● **Directions**: What lines of the material hold the string "DoxySeeAlso"? Pull each of them out.

*** Opening of Data for processing ***

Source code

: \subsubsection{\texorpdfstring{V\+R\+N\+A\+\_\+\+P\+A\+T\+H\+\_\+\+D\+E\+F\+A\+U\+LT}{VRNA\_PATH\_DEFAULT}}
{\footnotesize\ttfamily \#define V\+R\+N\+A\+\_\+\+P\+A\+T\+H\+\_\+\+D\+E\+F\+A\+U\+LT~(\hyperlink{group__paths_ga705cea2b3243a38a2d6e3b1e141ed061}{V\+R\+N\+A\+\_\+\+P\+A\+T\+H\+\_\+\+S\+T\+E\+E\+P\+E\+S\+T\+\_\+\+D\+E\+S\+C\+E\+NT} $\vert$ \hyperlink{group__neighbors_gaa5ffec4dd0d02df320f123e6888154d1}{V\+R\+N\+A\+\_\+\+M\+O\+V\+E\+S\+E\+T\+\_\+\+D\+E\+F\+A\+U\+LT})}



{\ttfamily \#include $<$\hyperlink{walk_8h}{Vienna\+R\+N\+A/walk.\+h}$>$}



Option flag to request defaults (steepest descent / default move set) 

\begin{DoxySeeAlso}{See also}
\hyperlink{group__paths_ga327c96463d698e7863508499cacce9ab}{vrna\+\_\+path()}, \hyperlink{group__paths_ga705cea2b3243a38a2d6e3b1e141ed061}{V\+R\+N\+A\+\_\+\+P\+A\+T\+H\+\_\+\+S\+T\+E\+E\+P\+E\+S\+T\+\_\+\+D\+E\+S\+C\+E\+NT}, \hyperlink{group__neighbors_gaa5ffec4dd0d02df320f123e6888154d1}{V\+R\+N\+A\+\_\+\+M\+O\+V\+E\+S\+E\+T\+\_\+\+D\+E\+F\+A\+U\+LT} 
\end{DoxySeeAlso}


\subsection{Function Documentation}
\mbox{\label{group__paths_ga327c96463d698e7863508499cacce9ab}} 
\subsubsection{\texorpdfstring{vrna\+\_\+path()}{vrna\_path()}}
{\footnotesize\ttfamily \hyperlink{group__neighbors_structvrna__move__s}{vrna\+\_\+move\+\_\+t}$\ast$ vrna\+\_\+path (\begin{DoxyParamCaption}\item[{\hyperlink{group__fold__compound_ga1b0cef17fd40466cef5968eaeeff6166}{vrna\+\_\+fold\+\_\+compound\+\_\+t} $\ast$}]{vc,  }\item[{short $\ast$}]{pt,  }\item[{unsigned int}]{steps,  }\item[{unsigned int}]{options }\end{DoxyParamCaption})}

*** Close of Data for processing ***

● **Written response**:
\begin{DoxySeeAlso}{See also}
\end{DoxySeeAlso}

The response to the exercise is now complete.